**PROBLEM DETAILS**
From the listing below, how many lines hold the word "matched"? Write only the number.

**EXERCISE DATA**
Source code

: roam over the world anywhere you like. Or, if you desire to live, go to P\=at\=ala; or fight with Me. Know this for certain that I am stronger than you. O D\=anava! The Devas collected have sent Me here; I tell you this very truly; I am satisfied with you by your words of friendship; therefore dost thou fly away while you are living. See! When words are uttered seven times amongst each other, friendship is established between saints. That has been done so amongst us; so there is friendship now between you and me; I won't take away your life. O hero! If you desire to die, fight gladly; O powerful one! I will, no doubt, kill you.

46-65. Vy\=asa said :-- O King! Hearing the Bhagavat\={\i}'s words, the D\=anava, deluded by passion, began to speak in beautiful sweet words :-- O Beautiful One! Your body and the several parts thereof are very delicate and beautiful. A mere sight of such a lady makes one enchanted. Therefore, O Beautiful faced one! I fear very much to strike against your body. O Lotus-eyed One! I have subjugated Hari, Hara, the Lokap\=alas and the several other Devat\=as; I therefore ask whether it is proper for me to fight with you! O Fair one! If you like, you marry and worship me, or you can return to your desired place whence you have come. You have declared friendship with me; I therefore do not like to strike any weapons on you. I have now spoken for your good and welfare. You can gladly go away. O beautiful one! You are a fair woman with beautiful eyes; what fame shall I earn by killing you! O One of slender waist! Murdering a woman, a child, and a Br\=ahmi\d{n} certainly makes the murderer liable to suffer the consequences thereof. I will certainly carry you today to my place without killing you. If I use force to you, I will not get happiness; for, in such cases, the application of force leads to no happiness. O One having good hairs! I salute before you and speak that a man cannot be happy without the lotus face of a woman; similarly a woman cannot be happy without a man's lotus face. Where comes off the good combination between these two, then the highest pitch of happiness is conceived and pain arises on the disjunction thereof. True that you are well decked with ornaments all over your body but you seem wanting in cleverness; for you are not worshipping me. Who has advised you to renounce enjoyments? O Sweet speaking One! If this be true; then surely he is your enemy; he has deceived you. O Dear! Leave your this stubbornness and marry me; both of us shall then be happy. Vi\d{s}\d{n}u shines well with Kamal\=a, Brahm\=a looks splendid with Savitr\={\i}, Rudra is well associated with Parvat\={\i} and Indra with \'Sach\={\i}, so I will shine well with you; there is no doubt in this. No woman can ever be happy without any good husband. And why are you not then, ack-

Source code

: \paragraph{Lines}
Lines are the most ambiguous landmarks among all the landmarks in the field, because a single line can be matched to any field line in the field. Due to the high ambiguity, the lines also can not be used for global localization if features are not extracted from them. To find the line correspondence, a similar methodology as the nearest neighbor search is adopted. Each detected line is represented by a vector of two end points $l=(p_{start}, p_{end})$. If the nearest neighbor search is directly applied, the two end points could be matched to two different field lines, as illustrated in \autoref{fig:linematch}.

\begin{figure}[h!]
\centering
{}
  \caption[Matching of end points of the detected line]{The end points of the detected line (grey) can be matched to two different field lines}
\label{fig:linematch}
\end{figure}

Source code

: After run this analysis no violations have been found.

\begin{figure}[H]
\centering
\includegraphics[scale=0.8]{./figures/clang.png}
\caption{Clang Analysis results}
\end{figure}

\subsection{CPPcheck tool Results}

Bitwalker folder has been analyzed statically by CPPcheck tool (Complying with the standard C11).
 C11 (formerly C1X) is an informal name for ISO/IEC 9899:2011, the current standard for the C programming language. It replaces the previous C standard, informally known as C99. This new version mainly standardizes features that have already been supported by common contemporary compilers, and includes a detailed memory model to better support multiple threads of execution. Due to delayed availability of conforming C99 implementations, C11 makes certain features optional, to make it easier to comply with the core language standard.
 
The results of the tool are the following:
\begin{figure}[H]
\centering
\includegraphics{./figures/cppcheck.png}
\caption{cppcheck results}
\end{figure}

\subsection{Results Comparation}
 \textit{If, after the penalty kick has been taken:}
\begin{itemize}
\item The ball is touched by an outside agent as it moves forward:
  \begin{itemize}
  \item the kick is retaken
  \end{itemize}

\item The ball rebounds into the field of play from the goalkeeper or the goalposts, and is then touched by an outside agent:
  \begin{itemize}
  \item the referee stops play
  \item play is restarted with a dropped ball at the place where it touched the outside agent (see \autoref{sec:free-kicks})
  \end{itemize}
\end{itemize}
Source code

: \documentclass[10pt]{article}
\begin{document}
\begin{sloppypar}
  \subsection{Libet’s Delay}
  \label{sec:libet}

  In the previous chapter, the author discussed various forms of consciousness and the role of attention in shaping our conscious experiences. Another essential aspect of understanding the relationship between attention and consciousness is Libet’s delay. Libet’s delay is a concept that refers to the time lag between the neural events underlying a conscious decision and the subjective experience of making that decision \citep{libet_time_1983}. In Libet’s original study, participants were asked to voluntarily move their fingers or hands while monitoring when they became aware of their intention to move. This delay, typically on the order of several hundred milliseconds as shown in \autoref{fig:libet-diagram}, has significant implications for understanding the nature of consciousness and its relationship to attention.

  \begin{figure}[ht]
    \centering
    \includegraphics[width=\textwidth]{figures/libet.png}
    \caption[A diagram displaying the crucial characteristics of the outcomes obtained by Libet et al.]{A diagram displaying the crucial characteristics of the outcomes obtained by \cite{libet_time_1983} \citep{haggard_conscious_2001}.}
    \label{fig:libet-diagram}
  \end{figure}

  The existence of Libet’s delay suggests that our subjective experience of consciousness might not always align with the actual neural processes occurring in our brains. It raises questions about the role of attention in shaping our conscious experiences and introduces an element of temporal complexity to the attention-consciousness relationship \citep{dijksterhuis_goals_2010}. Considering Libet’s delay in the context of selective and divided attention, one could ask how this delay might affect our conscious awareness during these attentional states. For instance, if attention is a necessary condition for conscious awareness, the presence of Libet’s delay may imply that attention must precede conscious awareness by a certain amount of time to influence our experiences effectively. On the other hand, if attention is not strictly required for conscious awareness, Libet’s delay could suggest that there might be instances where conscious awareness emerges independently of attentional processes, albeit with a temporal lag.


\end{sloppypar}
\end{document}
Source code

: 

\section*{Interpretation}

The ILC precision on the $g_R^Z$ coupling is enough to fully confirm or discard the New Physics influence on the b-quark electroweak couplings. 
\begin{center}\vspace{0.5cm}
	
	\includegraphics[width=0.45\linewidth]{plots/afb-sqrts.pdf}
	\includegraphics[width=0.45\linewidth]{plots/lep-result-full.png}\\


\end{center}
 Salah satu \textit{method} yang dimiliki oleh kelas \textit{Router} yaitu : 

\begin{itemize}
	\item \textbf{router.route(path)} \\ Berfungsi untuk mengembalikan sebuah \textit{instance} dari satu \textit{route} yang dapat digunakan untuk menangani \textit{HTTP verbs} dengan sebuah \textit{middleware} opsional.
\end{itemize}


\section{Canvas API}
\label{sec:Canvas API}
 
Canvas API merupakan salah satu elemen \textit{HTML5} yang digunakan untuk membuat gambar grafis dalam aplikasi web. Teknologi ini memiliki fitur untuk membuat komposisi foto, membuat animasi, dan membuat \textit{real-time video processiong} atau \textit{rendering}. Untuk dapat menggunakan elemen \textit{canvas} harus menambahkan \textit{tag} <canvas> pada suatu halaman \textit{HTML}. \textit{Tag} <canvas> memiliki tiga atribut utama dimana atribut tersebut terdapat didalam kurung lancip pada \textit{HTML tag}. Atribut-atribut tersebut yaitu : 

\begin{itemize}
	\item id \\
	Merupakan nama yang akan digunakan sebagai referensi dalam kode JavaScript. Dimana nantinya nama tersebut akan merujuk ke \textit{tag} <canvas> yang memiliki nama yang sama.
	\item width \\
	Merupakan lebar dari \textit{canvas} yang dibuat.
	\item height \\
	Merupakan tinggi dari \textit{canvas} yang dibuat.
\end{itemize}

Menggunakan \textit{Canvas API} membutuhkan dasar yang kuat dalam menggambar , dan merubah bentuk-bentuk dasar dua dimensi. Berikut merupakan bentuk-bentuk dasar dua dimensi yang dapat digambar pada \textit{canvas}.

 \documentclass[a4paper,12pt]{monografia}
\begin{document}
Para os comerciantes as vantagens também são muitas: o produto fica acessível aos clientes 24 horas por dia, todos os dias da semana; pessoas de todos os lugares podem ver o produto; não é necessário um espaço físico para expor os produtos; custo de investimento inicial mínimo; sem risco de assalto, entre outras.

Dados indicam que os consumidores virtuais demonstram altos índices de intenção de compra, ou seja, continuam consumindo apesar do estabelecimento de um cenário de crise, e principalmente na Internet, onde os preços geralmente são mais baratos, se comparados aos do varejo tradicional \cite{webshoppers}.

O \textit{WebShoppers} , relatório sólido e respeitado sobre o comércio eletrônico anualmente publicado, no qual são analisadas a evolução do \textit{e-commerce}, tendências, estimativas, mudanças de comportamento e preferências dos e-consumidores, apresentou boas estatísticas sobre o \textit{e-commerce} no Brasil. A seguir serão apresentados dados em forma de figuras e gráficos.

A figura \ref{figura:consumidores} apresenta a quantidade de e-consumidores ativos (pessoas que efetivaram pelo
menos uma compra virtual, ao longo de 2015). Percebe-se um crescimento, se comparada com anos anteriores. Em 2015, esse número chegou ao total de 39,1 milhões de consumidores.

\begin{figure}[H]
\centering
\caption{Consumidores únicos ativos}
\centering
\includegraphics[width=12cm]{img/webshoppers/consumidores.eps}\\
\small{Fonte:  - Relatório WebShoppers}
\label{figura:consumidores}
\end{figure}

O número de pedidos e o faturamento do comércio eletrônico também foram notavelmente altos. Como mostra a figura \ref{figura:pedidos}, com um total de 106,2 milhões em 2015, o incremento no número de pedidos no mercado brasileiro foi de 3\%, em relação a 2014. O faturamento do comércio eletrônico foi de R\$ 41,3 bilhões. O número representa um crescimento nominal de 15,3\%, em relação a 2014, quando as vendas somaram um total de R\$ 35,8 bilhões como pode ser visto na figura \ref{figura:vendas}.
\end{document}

**FINISHED TASK**
2